GLRenderer: The default fragment shader is sub-optimal for alpha=1.0

@Mirco

I don't think replacing a multiply with a branch will be faster. It most likely will be slower specially in embedded devices.

Instead I would create two separate shaders, one that does not do alpha multiplies and the default one and activate the respective shader by testing renderable.alpha() == 1.0

Thanks Mirco!

> I don't think replacing a multiply with a branch will be faster. It most likely will be slower specially in embedded devices.
> Instead I would create two separate shaders, one that does not do alpha multiplies and the default one and activate
> the respective shader by testing renderable.alpha() == 1.0

It's difficult to tell. I remember from past benchmarks that a single if() in a shader didn't bring any performance penalty, although it could bring a slight power penalty, since the GPUs tended to handle this case by executing both paths concurrently.
It's also possible that the overhead of the multiplication is actually so small, that it doesn't matter if we just keep the current shader and use it all the time. Using separate shaders we get a simpler/better shader for the opaque case, but we also have the overhead of switching GL programs.

So, it's not immediately clear what's best, and my plan is to benchmark all of these approaches. In all approaches there are trade-offs, so we need to ensure that what we select the one that offers the best performance for our use cases and hardware.

I had the same idea as what Alberto suggests. At least that way we don't need to benchmark and it would be obvious that we're then using the most efficient shader possible.

> At least that way we don't need to benchmark and it would be obvious that we're then using the most efficient shader possible.

We still need to benchmark, because, at least for a scene that contains both opaque and translucent elements, we have the potential overhead of switching GL programs.

It all comes down to either create a good set of synthetic test-cases or use current unity8/dash rendering-load to determine what shader-approach gives the best balance between speed-up and power-consumption penalty.

I am tempted to mark this bug as invalid/opinion. GPUs are really optimized for x*y operations (either vectors or matrices), so I think special casing on alpha != 1.0 (however we choose to do it) for such a simple shader is pointless (unless we get hard data that proves otherwise). Performing some synthetic benchmarks on the phone, which showed no benefit when using either an if() clause or a separate shader, supports this.

I'm ok with marking this bug as "invalid", since you were able to verify that our planned optimizations do not result in any improvements.

Out of pure curiosity... on which SoC/desktop-GPUs did you check this?

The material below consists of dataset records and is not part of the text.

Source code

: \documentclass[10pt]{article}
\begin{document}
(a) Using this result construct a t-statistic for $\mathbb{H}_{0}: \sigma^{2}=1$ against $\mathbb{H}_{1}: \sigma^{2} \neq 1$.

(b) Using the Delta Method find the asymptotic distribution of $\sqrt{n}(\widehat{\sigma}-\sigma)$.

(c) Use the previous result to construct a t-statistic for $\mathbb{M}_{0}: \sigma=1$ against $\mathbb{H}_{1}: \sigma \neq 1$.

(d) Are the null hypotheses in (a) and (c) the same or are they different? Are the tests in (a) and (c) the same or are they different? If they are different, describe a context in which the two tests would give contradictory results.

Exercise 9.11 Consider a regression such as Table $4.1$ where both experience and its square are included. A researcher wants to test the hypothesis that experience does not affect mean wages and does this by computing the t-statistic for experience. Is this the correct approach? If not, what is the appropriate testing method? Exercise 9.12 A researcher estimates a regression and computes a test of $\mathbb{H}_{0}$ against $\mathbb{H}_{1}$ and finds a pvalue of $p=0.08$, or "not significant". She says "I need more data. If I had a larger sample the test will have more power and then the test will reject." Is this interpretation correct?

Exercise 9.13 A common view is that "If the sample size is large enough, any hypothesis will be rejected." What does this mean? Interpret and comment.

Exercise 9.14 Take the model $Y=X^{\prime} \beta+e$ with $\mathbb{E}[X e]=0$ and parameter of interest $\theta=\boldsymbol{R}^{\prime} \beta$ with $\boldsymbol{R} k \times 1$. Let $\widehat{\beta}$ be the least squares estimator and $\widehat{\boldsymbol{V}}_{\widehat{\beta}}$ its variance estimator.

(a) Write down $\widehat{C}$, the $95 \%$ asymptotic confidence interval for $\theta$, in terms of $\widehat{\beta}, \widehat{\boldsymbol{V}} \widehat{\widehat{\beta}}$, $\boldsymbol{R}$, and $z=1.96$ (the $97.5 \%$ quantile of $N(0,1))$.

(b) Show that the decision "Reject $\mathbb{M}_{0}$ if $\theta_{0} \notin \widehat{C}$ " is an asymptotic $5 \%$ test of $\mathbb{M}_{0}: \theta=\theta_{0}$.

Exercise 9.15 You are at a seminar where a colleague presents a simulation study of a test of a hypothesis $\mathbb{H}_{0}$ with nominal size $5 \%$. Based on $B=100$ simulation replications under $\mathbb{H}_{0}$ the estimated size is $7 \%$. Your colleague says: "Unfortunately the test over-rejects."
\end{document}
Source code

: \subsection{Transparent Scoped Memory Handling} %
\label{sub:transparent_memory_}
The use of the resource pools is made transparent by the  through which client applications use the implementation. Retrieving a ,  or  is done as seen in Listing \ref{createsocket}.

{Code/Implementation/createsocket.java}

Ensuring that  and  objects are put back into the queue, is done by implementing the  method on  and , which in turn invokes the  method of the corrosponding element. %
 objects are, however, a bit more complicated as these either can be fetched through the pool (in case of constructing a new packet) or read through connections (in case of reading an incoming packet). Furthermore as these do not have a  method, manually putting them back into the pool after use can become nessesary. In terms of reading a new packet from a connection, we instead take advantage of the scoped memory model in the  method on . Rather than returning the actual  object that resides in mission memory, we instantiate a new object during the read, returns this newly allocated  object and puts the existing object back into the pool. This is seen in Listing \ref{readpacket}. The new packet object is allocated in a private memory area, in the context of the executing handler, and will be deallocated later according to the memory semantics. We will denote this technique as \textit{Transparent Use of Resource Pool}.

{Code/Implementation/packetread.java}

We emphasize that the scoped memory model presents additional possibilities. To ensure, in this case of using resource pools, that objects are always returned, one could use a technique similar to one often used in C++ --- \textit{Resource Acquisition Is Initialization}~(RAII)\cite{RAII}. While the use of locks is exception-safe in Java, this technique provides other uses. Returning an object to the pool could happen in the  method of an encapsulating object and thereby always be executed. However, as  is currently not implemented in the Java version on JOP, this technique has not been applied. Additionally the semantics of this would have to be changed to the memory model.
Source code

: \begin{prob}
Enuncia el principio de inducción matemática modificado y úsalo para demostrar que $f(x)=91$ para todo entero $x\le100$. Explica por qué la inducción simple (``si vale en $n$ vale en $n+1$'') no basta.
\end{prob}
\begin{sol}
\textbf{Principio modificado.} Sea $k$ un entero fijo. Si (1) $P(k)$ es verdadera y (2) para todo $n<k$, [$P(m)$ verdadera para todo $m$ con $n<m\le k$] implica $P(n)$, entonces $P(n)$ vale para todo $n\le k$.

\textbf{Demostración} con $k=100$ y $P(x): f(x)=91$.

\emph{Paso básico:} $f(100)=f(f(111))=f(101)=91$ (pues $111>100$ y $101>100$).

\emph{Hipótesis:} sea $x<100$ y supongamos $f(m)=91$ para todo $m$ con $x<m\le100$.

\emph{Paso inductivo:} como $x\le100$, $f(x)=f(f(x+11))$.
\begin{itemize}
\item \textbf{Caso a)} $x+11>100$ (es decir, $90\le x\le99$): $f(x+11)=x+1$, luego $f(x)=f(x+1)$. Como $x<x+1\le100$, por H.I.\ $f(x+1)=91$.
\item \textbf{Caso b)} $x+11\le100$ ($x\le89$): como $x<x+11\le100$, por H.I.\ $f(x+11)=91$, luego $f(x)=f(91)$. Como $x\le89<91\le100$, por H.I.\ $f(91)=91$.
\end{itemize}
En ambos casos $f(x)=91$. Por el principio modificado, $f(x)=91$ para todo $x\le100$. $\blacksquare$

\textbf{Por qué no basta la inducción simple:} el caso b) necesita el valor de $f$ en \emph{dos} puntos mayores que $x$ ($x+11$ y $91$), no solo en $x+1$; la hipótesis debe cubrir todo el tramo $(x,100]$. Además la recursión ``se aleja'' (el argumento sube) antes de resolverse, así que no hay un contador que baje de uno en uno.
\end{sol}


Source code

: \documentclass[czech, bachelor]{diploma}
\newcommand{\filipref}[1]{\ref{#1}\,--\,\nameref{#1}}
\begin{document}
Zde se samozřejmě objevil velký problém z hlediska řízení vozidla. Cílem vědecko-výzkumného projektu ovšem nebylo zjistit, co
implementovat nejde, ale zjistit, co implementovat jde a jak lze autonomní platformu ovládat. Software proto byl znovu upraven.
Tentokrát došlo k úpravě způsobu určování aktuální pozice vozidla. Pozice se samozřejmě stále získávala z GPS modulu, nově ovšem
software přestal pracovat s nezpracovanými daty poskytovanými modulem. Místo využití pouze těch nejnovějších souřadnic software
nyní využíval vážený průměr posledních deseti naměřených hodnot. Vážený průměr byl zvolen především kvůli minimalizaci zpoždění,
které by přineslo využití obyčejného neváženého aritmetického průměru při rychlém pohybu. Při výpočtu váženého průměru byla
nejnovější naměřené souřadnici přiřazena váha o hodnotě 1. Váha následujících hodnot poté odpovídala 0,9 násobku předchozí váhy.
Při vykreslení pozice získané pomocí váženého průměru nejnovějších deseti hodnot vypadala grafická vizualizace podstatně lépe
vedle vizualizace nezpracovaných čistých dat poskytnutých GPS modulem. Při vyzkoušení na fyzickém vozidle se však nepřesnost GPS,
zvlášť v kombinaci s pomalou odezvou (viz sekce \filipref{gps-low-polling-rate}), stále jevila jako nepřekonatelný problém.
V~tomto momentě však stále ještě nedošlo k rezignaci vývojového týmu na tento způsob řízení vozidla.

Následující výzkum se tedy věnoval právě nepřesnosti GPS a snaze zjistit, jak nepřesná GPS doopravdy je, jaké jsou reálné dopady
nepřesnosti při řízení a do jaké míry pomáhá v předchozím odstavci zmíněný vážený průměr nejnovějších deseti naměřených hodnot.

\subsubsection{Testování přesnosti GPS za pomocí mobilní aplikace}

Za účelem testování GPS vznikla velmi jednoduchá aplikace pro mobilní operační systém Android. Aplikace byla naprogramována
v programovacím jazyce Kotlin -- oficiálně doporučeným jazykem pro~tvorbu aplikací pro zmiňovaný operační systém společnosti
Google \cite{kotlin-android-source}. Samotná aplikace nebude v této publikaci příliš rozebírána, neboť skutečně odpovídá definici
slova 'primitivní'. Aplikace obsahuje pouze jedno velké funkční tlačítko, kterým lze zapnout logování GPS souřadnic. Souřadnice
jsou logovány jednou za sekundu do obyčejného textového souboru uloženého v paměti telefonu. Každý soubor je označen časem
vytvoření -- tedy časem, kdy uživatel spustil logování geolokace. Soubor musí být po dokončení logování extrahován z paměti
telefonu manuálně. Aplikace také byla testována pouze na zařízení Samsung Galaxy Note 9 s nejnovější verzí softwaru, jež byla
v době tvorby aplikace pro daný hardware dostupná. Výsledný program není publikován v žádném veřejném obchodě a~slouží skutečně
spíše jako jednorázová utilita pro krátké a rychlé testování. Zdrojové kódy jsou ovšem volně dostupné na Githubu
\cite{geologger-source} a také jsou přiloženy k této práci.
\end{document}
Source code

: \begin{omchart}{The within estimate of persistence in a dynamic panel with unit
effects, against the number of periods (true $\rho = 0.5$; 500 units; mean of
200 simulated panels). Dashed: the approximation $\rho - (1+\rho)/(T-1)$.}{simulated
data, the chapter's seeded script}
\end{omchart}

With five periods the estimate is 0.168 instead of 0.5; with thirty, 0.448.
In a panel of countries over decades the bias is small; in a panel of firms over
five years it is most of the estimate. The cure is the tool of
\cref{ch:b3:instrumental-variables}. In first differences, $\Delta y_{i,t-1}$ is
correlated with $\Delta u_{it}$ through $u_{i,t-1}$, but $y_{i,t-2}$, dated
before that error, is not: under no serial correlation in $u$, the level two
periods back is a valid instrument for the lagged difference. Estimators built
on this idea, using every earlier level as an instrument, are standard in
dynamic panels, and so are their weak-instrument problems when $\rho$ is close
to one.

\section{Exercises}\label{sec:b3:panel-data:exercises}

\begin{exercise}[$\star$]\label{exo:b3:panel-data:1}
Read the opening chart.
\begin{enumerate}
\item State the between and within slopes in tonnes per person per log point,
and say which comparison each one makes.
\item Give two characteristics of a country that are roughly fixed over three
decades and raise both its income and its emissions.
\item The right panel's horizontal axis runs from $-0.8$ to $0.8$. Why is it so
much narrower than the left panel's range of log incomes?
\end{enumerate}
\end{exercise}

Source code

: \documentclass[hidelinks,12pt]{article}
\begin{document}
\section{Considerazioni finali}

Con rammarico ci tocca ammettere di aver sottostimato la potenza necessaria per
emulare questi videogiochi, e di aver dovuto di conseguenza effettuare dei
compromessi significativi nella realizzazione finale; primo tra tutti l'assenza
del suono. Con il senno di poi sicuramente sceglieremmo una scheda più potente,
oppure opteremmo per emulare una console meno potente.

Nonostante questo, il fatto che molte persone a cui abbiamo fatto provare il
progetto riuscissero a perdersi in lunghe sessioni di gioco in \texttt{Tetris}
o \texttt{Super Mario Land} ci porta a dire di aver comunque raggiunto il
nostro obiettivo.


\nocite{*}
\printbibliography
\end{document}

Composition is a memory bw bounded operation rather than shader bounded. I agree with Alberto and add that if you really want to see perf/power improvements then use a 16-bit renderable (like RGB565) whenever renderable.alpha()==1.0, instead of ARGB32.

> Out of pure curiosity... on which SoC/desktop-GPUs did you check this?

Mali-400 MP and Intel Ironlake (Arrandale) Mobile. Some interesting observations:

* On both GPUs replacing "gl_FragColor = alpha * frag" with "gl_FragColor = frag" has no performance effect. That is, for our simple shader, the muplication is performed for "free". Just this indicates that there is no point in trying to improve the shader.

* On Ironlake using the if clause version reduces the performance noticeably, whereas on Mali-400 MP it has no effect at all.

If you want to experiment further, I have found the glmark2 "effects2d" benchmark to be good starting point. Just edit the data/shaders/effect-2d-convolution.frag shader to your liking (don't forget to remove the $convolution$ replacement variable) and adjust the source code accordingly if you introduce any "uniform" variables. There is also the --off-screen option which renders to an offs-creen surface if the on-screen results are too unstable.

OK, we don't have any evidence that the current shader is any slower than a simpler shader. It's possibly not.

Although I would also suggest we need to do some long term power usage comparison too. Because maybe we won't notice the performance difference but those extra millions of vector multiplications per frame could impact power draw. Sounds plausible.

Actually, I would be astonished if a simpler shader did not significantly help power usage or performance. Consider the numbers:

1920x1200 @ 60Hz, 32bpp = 552960000 alpha multiplications per second.

That 553 MFLOPS to be saved from the poor overworked GPU! :)

[Expired for Mir because there has been no activity for 60 days.]

I did some power usage testing on a laptop a couple of weeks ago and found no benefit to using a simpler shader. But that's only one data point. As soon as we find a single system that a simpler shader helps (maybe software rendering?) then it will become important.